Appreciated for your reply!

m_o = ModelOutputs(net, layer=40)
output, conv_output = m_o(input)
loss = cross_entropy(output, label)
grad_m_o = m_o.gradients
grad_net = net.features[40].weight.grad

I find the grad_m_o is different from grad_net, why?

And I got another proplem: I want to load model in DataParallel and use multi-GPU in one server. like this:

os.environ['CUDA_VISIBLE_DEVICES'] = '0,1,2'
device = 'cuda' if torch.cuda.is_available() else 'cpu'
... ...
net= torch.nn.DataParallel(model) 

And I use the first approach in the code above.

class ModelOutputs():

m_o = ModelOutputs(net, layer)
output, conv_output = m_o(input)

I passed the net in ModelOutpus. When I ran the code, it did’t use multi-GPU but gpu’0.
Is the problem caused by not defined as nn.Module?

How large is the difference?
I’m not sure, if the code you’ve posted is still the currently used one, but it seems to be that you should pass targets_layers as a list of strings.

I think you are not using multiple GPUs, since you are never calling the model itself (and thus its forward method), but split the call into submodules and call them in a loop.
Could you try to call net(input) and check the GPU utilizations?

Sorry to reply late. Yeah, I passed string actually, like: [‘40’].

The shape between the m_o.gradients and net.features[40] is different.

Yes, you’re right. I didn’t call net(input) directly. How can I use multiple GPUs using ModelOutput? Inheriting class nn.Module and define a forward function?

I’m not sure, why the shapes differ, but apparently the wrong gradients are stored.
Here is a small dummy example using vgg16:

grads = []
def save_grad(grad):

# Create model
model = models.vgg16()

# First approach
x = torch.randn(1, 3, 224, 224)
output = model.features(x)
output.register_hook(lambda x: save_grad(x))
output = model.avgpool(output)
output = output.view(output.size(0), -1)
output = model.classifier(output)

# Reset

# Second approach
output = x.clone()
for name, module in model.features._modules.items():
    output = module(output)
    if '30' in name:
        output.register_hook(lambda x: save_grad(x))

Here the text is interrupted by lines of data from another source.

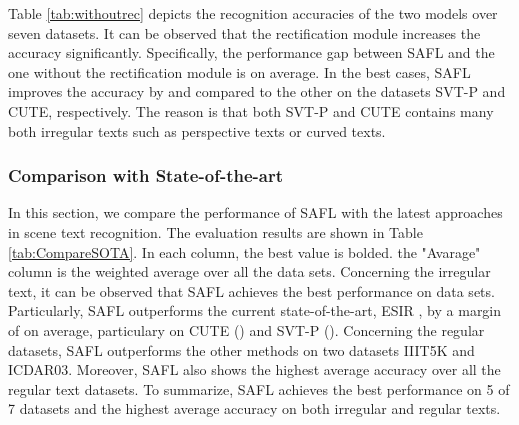 Table \ref{tab:withoutrec} depicts the recognition accuracies of the two models over seven datasets. It can be observed that the rectification module increases the accuracy significantly. Specifically, the performance gap between SAFL and the one without the rectification module is  on average. 
In the best cases, SAFL improves the accuracy by  and  compared to the other on the datasets SVT-P and CUTE, respectively.
The reason is that both SVT-P and CUTE contains many both irregular texts such as perspective texts or curved texts. 

\subsubsection{Comparison with State-of-the-art}
In this section, we compare the performance of SAFL with the latest approaches in scene text recognition. 
The evaluation results are shown in Table \ref{tab:CompareSOTA}.
In each column, the best value is bolded. 
the "Avarage" column is the weighted average over all the data sets. 
Concerning the irregular text, it can be observed that SAFL achieves the best performance on  data sets. 
Particularly, SAFL outperforms the current state-of-the-art, ESIR \cite{zhan2019esir}, by a margin of  on average, particulary on CUTE () and SVT-P ().
Concerning the regular datasets, SAFL outperforms the other methods on two datasets IIIT5K and ICDAR03. Moreover, SAFL also shows the highest average accuracy over all the regular text datasets. To summarize, SAFL achieves the best performance on 5 of 7 datasets and the highest average accuracy on both irregular and regular texts. 
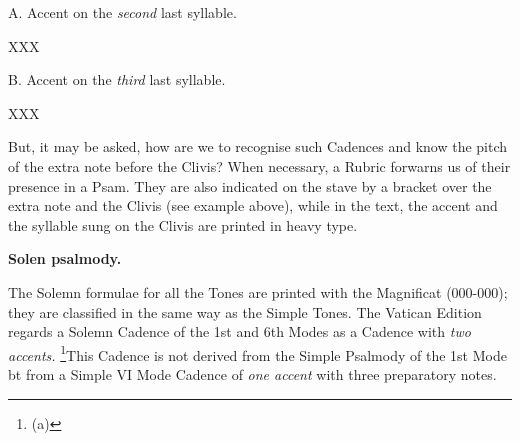 A. Accent on the {\it second} last syllable.

XXX

B. Accent on the {\it third} last syllable.

XXX

But, it may be asked, how are we to recognise such Cadences and know the pitch of the extra note before the Clivis? When necessary, a Rubric forwarns us of their presence in a Psam. They are also indicated on the stave by a bracket over the extra note and the Clivis (see example above), while in the text, the accent and the syllable sung on the Clivis are printed in heavy type.

{\bf Solen psalmody.}

The Solemn formulae for all the Tones are printed with the Magnificat (000-000); they are classified in the same way as the Simple Tones. The Vatican Edition regards a Solemn Cadence of the 1st and 6th Modes as a Cadence with {\it two accents.} \footnote{(a)}{This Cadence is not derived from the Simple Psalmody of the 1st Mode bt from a Simple VI Mode Cadence of {\it one accent} with three preparatory notes.}


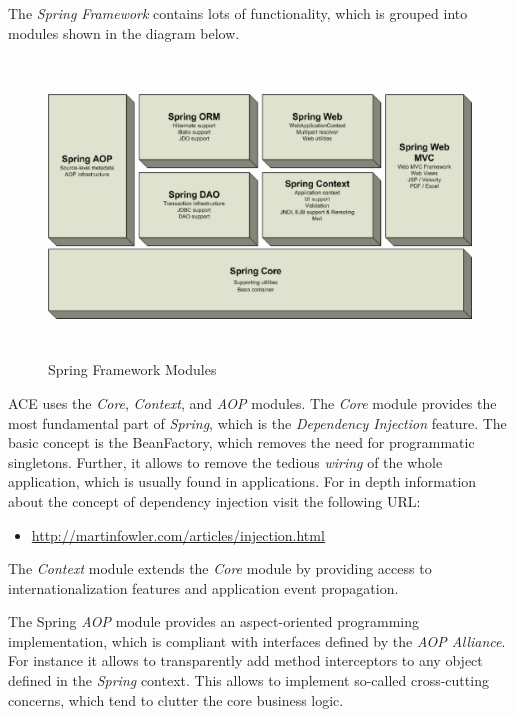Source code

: The \emph{Spring Framework} contains lots of functionality, which is grouped
into modules shown in the diagram below.

\begin{figure}[H]
 \centering
 \includegraphics[width=15cm,height=7.9cm]{../images/finalreport/spring-overview.eps}
 \caption{Spring Framework Modules}
\end{figure}

ACE uses the \emph{Core}, \emph{Context}, and \emph{AOP} modules. The
\emph{Core} module provides the most fundamental part of \emph{Spring}, which
is the \emph{Dependency Injection} feature. The basic concept is the
BeanFactory, which removes the need for programmatic singletons. Further, it
allows to remove the tedious \emph{wiring} of the whole application, which
is usually found in applications. For in depth information about
the concept of dependency injection visit the following URL:

\begin{itemize}
 \item \href{http://martinfowler.com/articles/injection.html}{http://martinfowler.com/articles/injection.html}
\end{itemize}

The \emph{Context} module extends the \emph{Core} module by providing access
to internationalization features and application event propagation.

The Spring \emph{AOP} module provides an aspect-oriented programming 
implementation, which is compliant with interfaces defined by the 
\emph{AOP Alliance}. For instance it allows to transparently add method
interceptors to any object defined in the \emph{Spring} context. This allows
to implement so-called cross-cutting concerns, which tend to clutter the
core business logic.


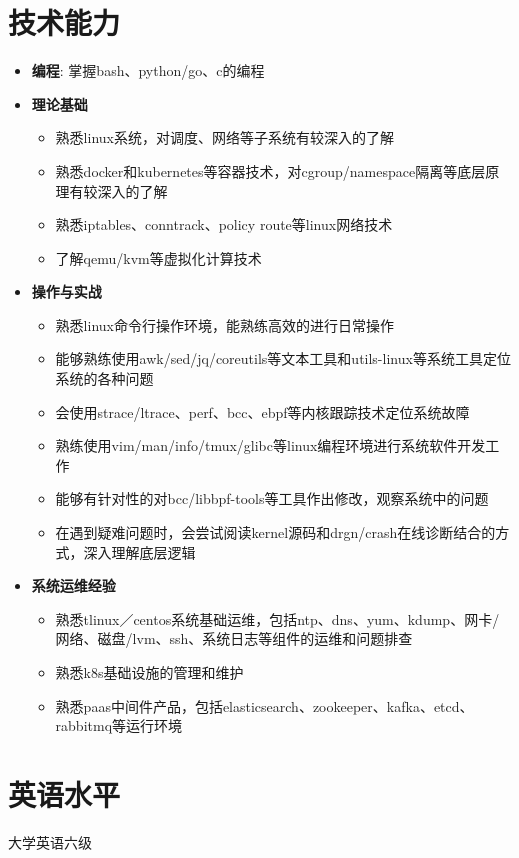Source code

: \documentclass{resume}
\begin{document}
\section{技术能力}
\begin{itemize}[parsep=0.2ex]
  \item \textbf{编程}: 掌握bash、python/go、c的编程
  \item \textbf{理论基础}
    \begin{itemize}
      \item 熟悉linux系统，对调度、网络等子系统有较深入的了解
      \item 熟悉docker和kubernetes等容器技术，对cgroup/namespace隔离等底层原理有较深入的了解
      \item 熟悉iptables、conntrack、policy route等linux网络技术
      \item 了解qemu/kvm等虚拟化计算技术
    \end{itemize}
  \item \textbf{操作与实战}
    \begin{itemize}
      \item 熟悉linux命令行操作环境，能熟练高效的进行日常操作
      \item 能够熟练使用awk/sed/jq/coreutils等文本工具和utils-linux等系统工具定位系统的各种问题
      \item 会使用strace/ltrace、perf、bcc、ebpf等内核跟踪技术定位系统故障
      \item 熟练使用vim/man/info/tmux/glibc等linux编程环境进行系统软件开发工作
      \item 能够有针对性的对bcc/libbpf-tools等工具作出修改，观察系统中的问题
      \item 在遇到疑难问题时，会尝试阅读kernel源码和drgn/crash在线诊断结合的方式，深入理解底层逻辑
    \end{itemize}
  \item \textbf{系统运维经验}
    \begin{itemize}
      \item 熟悉tlinux／centos系统基础运维，包括ntp、dns、yum、kdump、网卡/网络、磁盘/lvm、ssh、系统日志等组件的运维和问题排查
      \item 熟悉k8s基础设施的管理和维护
      \item 熟悉paas中间件产品，包括elasticsearch、zookeeper、kafka、etcd、rabbitmq等运行环境
    \end{itemize}
\end{itemize}

\section{英语水平}
大学英语六级
\end{document}
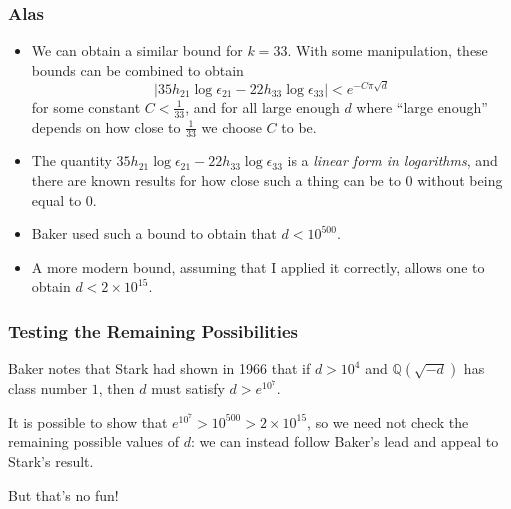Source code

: \documentclass[handout]{beamer}
\begin{document}
\begin{frame}

	\frametitle{Alas}

	\begin{itemize}

		\item We can obtain a similar bound for $k = 33$. With some manipulation, these bounds can be combined to obtain
			\[
				\left| 35 h_{21} \log \epsilon_{21} - 22 h_{33} \log \epsilon_{33} \right| < e^{-C \pi \sqrt{d}}
			\]
			for some constant $C < \frac{1}{33}$, and for all large enough $d$ where ``large enough'' depends on how close to $\frac{1}{33}$ we choose $C$ to be.
			\pause

		\item The quantity $35 h_{21} \log \epsilon_{21} - 22 h_{33} \log \epsilon_{33}$ is a \emph{linear form in logarithms}, and there are known results for how close such a thing can be to $0$ without being equal to $0$. \pause

		\item Baker used such a bound to obtain that $d < 10^{500}$. \pause

		\item A more modern bound, assuming that I applied it correctly, allows one to obtain $d < 2 \times 10^{15}$.

	\end{itemize}

\end{frame}

\begin{frame}

	\frametitle{Testing the Remaining Possibilities}

	Baker notes that Stark had shown in 1966 that if $d > 10^4$ and $\mathbb{Q}(\sqrt{-d})$ has class number $1$, then $d$ must satisfy $d > e^{10^7}$. \pause

	It is possible to show that $e^{10^7} > 10^{500} > 2 \times 10^{15}$, so we need not check the remaining possible values of $d$: we can instead follow Baker's lead and appeal to Stark's result. \pause

	But that's no fun!

\end{frame}
\end{document}
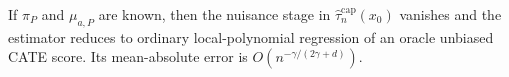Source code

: If \(\pi_P\) and \(\mu_{a,P}\) are known, then the nuisance stage in \(\widehat{\tau}^{\mathrm{cap}}_n(x_0)\) vanishes and the estimator reduces to ordinary local-polynomial regression of an oracle unbiased CATE score. Its mean-absolute error is \(O(n^{-\gamma/(2\gamma+d)})\).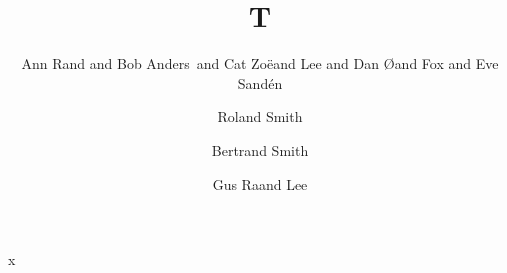 \documentclass{article}
\begin{document}
\title{T}
\author{Ann Rand and Bob Anders\ and Cat Zo\"{e}and Lee and Dan {\O}and Fox and Eve Sand\'{e}n
  \and Rol\-and Smith \and Bertr\/and Smith \and Gus Ra\dj and Lee}
\maketitle
x
\end{document}
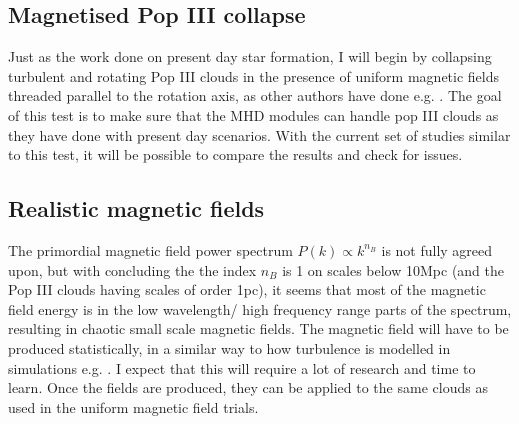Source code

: \documentclass[11pt]{article}
\begin{document}
\subsection{Magnetised Pop III collapse}
Just as the work done on present day star formation, I will begin by collapsing turbulent and rotating Pop III clouds in the presence of uniform magnetic fields threaded parallel to the rotation axis, as other authors have done e.g. \cite{Machida2008a}. The goal of this test is to make sure that the MHD modules can handle pop III clouds as they have done with present day scenarios. With the current set of studies similar to this test, it will be possible to compare the results and check for  issues.

\subsection{Realistic magnetic fields}
The primordial magnetic field power spectrum $P(k) \propto k^{n_B}$ is not fully agreed upon, but with \cite{Ichiki2006} concluding the the index $n_B$ is 1 on scales below 10Mpc (and the Pop III clouds having scales of order 1pc), it seems that most of the magnetic field energy is in the low wavelength/ high frequency range parts of the spectrum, resulting in chaotic small scale magnetic fields. The magnetic field will have to be produced statistically, in a similar way to how turbulence is modelled in simulations e.g. \cite{Lomax2015}. I expect that this will require a lot of research and time to learn. Once the fields are produced, they can be applied to the same clouds as used in the uniform magnetic field trials.




\end{document}
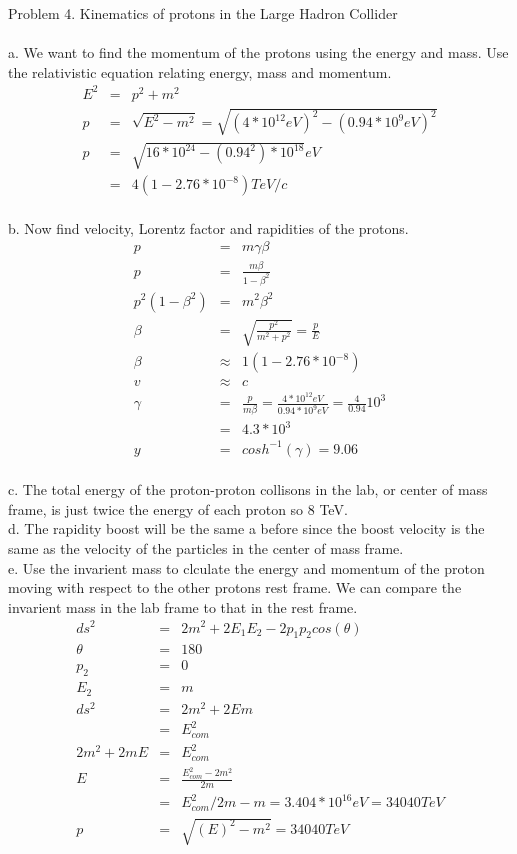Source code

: \documentclass[11pt]{amsart}
\begin{document}
Problem 4. Kinematics of protons in the Large Hadron Collider \\ \\
a. We want to find the momentum of the protons using the energy and mass. Use the relativistic equation relating energy, mass and momentum. \\
\begin{eqnarray*}
E^{2} &=& p^{2}+m^{2} \\
p &=& \sqrt{E^{2}-m^{2}} = \sqrt{(4*10^{12}eV)^{2}-(0.94*10^{9}eV)^{2}} \\
p &=& \sqrt{16*10^{24}-(0.94^{2})*10^{18}}eV \\
&=&  4(1-2.76*10^{-8})TeV/c 
\end{eqnarray*} \\
b. Now find velocity, Lorentz factor and rapidities of the protons. \\
\begin{eqnarray*}
p &=& m\gamma\beta \\
p &=& \frac{m\beta}{1-\beta^{2}} \\
p^{2}(1-\beta^{2}) &=& m^{2}\beta^{2} \\
\beta &=& \sqrt{\frac{p^{2}}{m^{2}+p^{2}}}= \frac{p}{E} \\
\beta &\approx& 1(1-2.76*10^{-8}) \\
v &\approx& c \\
\gamma &=& \frac{p}{m\beta} = \frac{4*10^{12}eV}{0.94*10^{9}eV} = \frac{4}{0.94}10^{3} \\
&=& 4.3*10^{3}  \\
y &=& cosh^{-1}(\gamma) = 9.06
\end{eqnarray*} \\
c. The total energy of the proton-proton collisons in the lab, or center of mass frame, is just twice the energy of each proton so 8 TeV. \\
d. The rapidity boost will be the same a before since the boost velocity is the same as the velocity of the particles in the center of mass frame. \\
e. Use the invarient mass to clculate the energy and momentum of the proton moving with respect to the other protons rest frame. We can compare the invarient mass in the lab frame to that in the rest frame. \\
\begin{eqnarray*}
ds^{2} &=& 2m^{2}+2E_{1}E_{2}-2p_{1}p_{2}cos(\theta) \\
\theta &=& 180 \\
p_{2} &=& 0 \\
E_{2} &=& m \\
ds^{2} &=& 2m^{2}+2Em \\
&=& E_{com}^{2} \\
2m^{2}+2mE &=& E_{com}^{2} \\
E &=& \frac{E_{com}^{2}-2m^{2}}{2m} \\
&=& E_{com}^{2}/2m-m = 3.404*10^{16} eV = 34040 TeV  \\
p &=& \sqrt{(E)^{2}-m^{2}} = 34040 TeV
\end{eqnarray*} \\
\end{document}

output = model.avgpool(output)
output = output.view(output.size(0), -1)
output = model.classifier(output)

# Compare gradients
print((grads[0] == grads[1]).all())
> tensor(1, dtype=torch.uint8)

I tried to stick to your approach and as you can see, both methods yield the same gradients.

I guess data parallel isn’t being used, since you are not calling the model directly, but each submodule.
This might be related to this issue.

Thanks for your quick reply!

Yes, with register_hood. Both method yield the same gradients. Before this, I have tried:

I think the gradients of ModelOutputs(net, layer=40) is different from net.features[40].weight.grad.

That might be the case and I suspect you might be registering the weight parameter and overriding it with the bias parameter later, since both will match the condition.
Could you check the shape and see, if you are in fact storing the bias gradient?

Hi, @ptrblck. I have checked the shape. The ConvNd weight.shape is defined as:

self.weight = Parameter(torch.Tensor(
out_channels, in_channels // groups, *kernel_size))

So the shape of features[40].weight.grad is the same as weight’s shape.

(Cout,Cin//groups, *kernel_size)

ModelOutputs(net, layer=40): shape: (N, Cout, Hout, Wout)
I think it explains why the shape is different. Am I right?